US Top News and Analysis | Travel demand shows no signs of slowing. 3 stocks on Josh Brown's list to ride the wave

Travel demand shows no signs of slowing. 3 stocks on Josh Brown's list to ride the wave

This is The Best Stocks in the Market, brought to you by Josh Brown and Sean Russo of Ritholtz Wealth Management. Josh — The last time we wrote to you about the travel sector broadly, the big picture idea was that these were among the strongest names in the consumer discretionary part of the market because travel had been immune to some of the concern over household spending. People have been pulling back on lots of wants and needs, but the desire to get on a plane and check into a hotel is showing zero signs that it is abating. With the exception of Expedia (EXPE), the travel names we've written about have held up remarkably well given the market turmoil that began in February. The Expedia sell-off has nothing to do with travel spending, it's a byproduct of the AI disruption worries. As for the rest of the sector, cruising, flying, lodging, etc. are all pretty HALO and, as a result, these stocks have been hanging in there on our list. Sean thought it would be a good time to check in on the travel names we still have on our Best Stocks in the Market list given the underlying strength of the theme in the real economy. People are trading down and sacrificing elsewhere but they're not throwing away the experience portion of their budgets. Good news. We've got a trio of names to show you today — Hilton Worldwide Holdings (HLT), Marriott International (MAR) and Viking Holdings LTD (VIK).

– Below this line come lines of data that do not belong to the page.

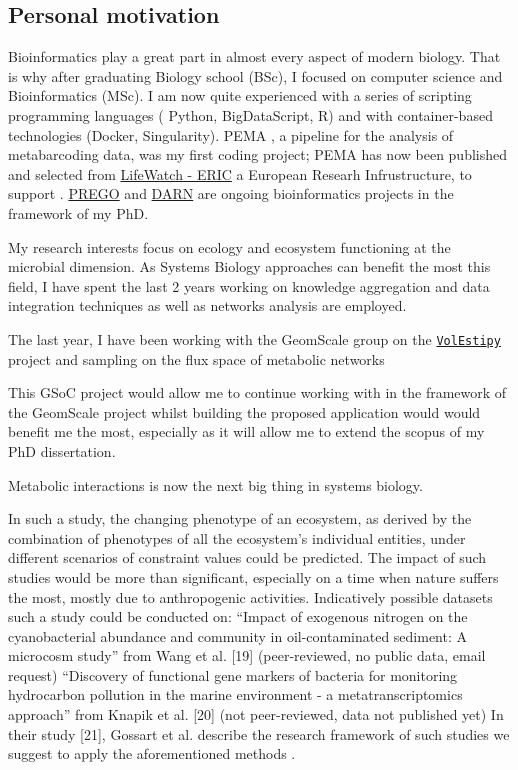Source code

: \documentclass{article}
\begin{document}
\subsection{Personal motivation}

Bioinformatics play a great part in almost every aspect of modern biology.
That is why after graduating Biology school (BSc), I focused on computer science and Bioinformatics (MSc). 
I am now quite experienced with a series of scripting programming languages ( Python, BigDataScript, R) and with container-based technologies (Docker, Singularity).  
PEMA \cite{zafeiropoulos2020pema}, a pipeline for the analysis of metabarcoding data, was my first coding project; PEMA has now been published and selected from \href{https://www.lifewatch.eu/}{LifeWatch - ERIC} a European Researh Infrustructure, to support .
\href{http://prego.hcmr.gr/}{PREGO} and \href{https://github.com/hariszaf/darn/}{DARN} are ongoing bioinformatics projects in the framework of my PhD.

My research interests focus on ecology and ecosystem functioning at the microbial dimension.
As Systems Biology approaches can benefit the most this field, 
I have spent the last 2 years working on 
knowledge aggregation and data integration techniques as well as networks analysis are employed. 

The last year, I have been working with the GeomScale group on the \href{https://github.com/GeomScale/volume_approximation}{\texttt{\texttt{VolEsti}py}} project
and sampling on the flux space of metabolic networks 

This GSoC project would allow me to continue working with in the framework of the GeomScale project whilst building the proposed application would would benefit me the most, especially as it will allow me to extend the scopus of my PhD dissertation.

Metabolic interactions \cite{cai2020predicting} is now the next big thing in systems biology. 


In such a study, the changing phenotype of an ecosystem, as derived by the combination of phenotypes of all the ecosystem's individual entities, under different scenarios of constraint values could be predicted. 
The impact of such studies would be more than significant, especially on a time when nature suffers the most, mostly due to anthropogenic activities. 
Indicatively possible datasets such a study could be conducted on: 
“Impact of exogenous nitrogen on the cyanobacterial abundance and community in oil-contaminated sediment: A microcosm study” from Wang et al. [19] 
(peer-reviewed, no public data, email request)
“Discovery of functional gene markers of bacteria for monitoring hydrocarbon pollution in the marine environment - a metatranscriptomics approach” from Knapik et al. [20]
(not peer-reviewed, data not published yet)
In their study [21], Gossart et al.  describe the research framework of such studies we suggest to apply the aforementioned methods .
\end{document}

Hilton Worldwide Holdings, Inc. (HLT): Sean — Post-Covid, travel stocks have been massive compounders. HLT has annualized 21% a year in total returns the past five years. But if you zoom out to 10 years (inclusive of a 51% drawdown in April 2020) the hotel chain has annualized an even more impressive 23% a year. We just had one of the largest tech booms in history the past decade. Hilton had a better annualized return than: Meta, the literal creator of today's social media, Amazon, the creator of e-commerce, and Microsoft, a leader in software, cloud and AI. Hilton even has the same annualized return as Google, the AI darling, cloud super-power, and owner of one of the best streaming platforms out there. How wild is that? People love traveling, and these two travel titans are delivering year in and year out. Starting with HLT first, in 2025 the chain had a net unit growth rate of 6.7% year-over-year with nearly 9,000 hotels in operation and 100,000 rooms open throughout the year. Hilton reports later in the month, they expect to report 9% top line revenue growth, 38% EBIT growth and roughly 14% EPS growth, all year over year. Josh — Regular readers of this column know we learn a lot about how persistent the buyers are by how a stock behaves during a broad market sell-off. Hilton (HLT) acts pretty well so far. This is where you separate damage from deterioration. Yes, the stock lost the 50-day, but it hasn't broken the trend. Price pulled back from the highs and is now hovering around that $300 area, which had been resistance and is now being tested as support. RSI in the low 50s shows momentum cooled off, not collapsed. For investors, this is still very much in play. The line that matters is the 200-day near $280 on a weekly closing basis. As long as that holds, this is a pullback within an uptrend, not the end of it. A move back above $300–$305 would quickly repair the chart and put the highs back in focus.